Judith Muyenza, a health volunteer for Bangwe Health Centre who oversees part of Bisiyere, said half of the community uses untreated water from unsafe sources.
“As health workers, we advise the community to use chlorine and Water Guard. If they can’t afford water treatment chemicals, we encourage them to boil drinking water to kill the germs,” she said.
John’s household is prone to waterborne diseases such as diarrhoea and bilharzia, as she washes clothes and fetches water from the contaminated river where some residents dump their waste.
At the river, a few metres from where John draws water is a dumpsite for soiled diapers and food leftovers.
The dump fouls the air.
Even the smelly water from the shallow well threatens her family’s health. The well is not covered. The long walks from the well to her house expose the water to germs that cause waterborne diseases.
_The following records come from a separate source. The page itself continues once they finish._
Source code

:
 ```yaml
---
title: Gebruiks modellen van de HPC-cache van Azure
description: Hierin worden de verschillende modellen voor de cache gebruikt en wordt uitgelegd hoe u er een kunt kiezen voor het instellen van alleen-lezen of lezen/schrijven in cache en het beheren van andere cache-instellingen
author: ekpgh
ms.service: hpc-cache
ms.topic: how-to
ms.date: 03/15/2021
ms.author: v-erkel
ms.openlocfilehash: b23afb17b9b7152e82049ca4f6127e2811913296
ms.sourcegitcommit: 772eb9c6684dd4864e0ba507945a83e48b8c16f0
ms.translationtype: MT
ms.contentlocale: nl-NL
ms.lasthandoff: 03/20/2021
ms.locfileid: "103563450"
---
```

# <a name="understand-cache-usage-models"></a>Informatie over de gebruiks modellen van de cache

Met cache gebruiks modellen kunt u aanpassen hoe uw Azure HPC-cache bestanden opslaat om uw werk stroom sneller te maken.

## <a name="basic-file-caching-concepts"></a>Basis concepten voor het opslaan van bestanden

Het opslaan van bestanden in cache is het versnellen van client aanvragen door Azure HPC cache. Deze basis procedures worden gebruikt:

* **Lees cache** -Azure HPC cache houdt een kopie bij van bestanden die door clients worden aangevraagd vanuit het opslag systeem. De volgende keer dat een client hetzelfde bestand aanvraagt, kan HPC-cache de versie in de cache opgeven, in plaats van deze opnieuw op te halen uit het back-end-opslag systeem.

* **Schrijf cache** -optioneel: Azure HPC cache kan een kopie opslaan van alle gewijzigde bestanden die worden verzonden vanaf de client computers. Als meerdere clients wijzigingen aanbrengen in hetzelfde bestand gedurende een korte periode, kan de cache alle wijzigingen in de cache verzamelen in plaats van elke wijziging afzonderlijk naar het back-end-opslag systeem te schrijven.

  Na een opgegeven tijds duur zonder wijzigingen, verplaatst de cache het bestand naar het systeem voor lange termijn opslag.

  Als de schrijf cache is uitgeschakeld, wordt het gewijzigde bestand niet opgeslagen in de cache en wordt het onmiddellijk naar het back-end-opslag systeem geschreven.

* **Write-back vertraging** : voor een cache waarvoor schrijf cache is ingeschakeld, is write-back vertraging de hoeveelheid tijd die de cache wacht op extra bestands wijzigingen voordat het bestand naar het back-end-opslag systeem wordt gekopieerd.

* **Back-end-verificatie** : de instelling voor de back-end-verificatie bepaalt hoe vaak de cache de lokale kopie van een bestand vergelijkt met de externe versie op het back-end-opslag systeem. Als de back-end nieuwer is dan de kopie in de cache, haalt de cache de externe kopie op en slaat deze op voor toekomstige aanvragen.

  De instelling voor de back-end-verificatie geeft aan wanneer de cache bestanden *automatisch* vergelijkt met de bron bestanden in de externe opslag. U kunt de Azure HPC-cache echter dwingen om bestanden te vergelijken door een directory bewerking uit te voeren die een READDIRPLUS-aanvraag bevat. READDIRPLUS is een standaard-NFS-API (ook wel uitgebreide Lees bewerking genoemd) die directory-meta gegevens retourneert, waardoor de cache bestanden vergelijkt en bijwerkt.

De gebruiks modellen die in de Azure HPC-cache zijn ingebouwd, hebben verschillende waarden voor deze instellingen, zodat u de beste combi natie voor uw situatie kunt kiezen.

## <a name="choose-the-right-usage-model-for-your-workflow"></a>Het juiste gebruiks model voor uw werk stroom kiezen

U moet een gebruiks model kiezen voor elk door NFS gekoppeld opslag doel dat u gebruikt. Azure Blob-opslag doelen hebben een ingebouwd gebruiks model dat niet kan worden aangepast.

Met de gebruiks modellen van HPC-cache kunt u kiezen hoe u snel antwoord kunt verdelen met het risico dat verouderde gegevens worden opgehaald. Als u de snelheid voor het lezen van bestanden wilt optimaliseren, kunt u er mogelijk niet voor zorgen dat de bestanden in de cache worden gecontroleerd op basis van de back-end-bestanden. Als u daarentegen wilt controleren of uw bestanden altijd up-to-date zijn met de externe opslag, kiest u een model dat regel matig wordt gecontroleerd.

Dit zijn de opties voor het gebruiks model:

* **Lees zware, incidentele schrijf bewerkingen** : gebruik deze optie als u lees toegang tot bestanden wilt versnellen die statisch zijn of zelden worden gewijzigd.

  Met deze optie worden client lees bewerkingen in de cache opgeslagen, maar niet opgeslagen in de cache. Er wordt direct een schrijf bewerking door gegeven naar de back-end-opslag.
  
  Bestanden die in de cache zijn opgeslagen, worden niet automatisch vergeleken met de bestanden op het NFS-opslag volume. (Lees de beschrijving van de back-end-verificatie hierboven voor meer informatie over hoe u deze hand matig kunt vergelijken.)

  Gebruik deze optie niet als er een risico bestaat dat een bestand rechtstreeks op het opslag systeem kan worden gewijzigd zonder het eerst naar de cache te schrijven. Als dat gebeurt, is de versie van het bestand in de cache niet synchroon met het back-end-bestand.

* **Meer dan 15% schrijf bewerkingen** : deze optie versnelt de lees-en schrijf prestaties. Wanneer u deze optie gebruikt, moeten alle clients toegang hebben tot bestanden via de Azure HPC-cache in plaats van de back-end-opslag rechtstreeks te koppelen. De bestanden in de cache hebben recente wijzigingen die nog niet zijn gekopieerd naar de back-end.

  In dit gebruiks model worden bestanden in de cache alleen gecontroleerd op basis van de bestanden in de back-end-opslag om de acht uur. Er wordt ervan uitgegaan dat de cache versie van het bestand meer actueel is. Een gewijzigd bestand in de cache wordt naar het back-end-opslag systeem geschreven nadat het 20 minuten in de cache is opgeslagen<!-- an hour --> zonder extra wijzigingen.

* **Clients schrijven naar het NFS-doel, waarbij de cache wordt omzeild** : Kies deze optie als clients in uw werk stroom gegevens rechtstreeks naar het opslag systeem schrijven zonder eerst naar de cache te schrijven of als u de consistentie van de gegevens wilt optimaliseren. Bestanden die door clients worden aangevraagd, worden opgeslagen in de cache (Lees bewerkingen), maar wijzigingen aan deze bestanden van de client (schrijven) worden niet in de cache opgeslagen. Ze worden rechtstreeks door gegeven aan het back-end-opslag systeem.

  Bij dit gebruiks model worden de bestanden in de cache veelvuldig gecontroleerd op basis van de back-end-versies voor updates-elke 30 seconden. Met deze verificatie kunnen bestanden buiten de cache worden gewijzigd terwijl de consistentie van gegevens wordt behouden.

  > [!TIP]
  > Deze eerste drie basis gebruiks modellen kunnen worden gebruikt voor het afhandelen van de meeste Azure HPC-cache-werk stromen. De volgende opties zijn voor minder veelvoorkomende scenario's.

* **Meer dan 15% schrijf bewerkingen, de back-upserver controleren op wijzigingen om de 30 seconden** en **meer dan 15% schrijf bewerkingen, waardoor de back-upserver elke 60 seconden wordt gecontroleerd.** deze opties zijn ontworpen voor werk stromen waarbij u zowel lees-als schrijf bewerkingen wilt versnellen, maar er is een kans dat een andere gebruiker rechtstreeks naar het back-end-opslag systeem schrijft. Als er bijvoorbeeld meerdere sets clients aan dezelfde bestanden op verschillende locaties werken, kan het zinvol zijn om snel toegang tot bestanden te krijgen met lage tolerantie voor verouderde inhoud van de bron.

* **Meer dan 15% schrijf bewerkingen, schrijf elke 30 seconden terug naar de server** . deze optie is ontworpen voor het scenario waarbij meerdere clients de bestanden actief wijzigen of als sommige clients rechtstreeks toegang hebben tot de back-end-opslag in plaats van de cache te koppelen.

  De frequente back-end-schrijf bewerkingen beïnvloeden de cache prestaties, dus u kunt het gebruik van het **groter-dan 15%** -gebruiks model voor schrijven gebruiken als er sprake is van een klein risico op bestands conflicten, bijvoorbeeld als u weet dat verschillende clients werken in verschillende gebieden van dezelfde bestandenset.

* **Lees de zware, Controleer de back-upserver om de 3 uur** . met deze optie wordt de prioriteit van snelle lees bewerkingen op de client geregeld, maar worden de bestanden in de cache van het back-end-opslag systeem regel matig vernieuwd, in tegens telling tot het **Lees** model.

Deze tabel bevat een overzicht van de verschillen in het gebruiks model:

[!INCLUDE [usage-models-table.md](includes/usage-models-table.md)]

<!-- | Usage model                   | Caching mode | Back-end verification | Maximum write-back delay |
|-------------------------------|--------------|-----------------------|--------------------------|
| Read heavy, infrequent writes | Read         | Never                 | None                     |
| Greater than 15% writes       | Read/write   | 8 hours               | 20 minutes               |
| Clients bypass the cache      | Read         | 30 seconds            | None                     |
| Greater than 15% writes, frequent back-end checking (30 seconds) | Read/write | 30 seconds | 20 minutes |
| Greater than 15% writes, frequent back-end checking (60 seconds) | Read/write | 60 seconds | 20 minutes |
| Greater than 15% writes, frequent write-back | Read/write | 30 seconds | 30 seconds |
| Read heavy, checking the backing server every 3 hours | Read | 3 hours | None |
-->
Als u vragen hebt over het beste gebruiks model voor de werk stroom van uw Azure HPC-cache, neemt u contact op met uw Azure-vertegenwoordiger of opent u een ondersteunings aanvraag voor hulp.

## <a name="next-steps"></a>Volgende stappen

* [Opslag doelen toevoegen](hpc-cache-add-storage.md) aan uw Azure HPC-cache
The situation is common in the country’s major cities, which increasingly welcome an influx of Malawians escaping poverty and degrading conditions in rural areas.
In 2023, Blantyre was one of the worst-hit cities by cholera, which claimed 227 lives of the 8 929 patients in the city.
During the prolonged public health crisis, Minister of Water and Sanitation Abida Mia underscored the importance of access to safe water for all in the push to make cholera history by 2030.
Despite the government’s efforts to ensure 90 percent of Malawians have access to clean and piped water, the reality is starkly different on the ground.
John’s daily struggle testifies to the economic hardships faced by many Malawians, showing safe water remains beyond the reach of many even though official reports tell a glowing success story.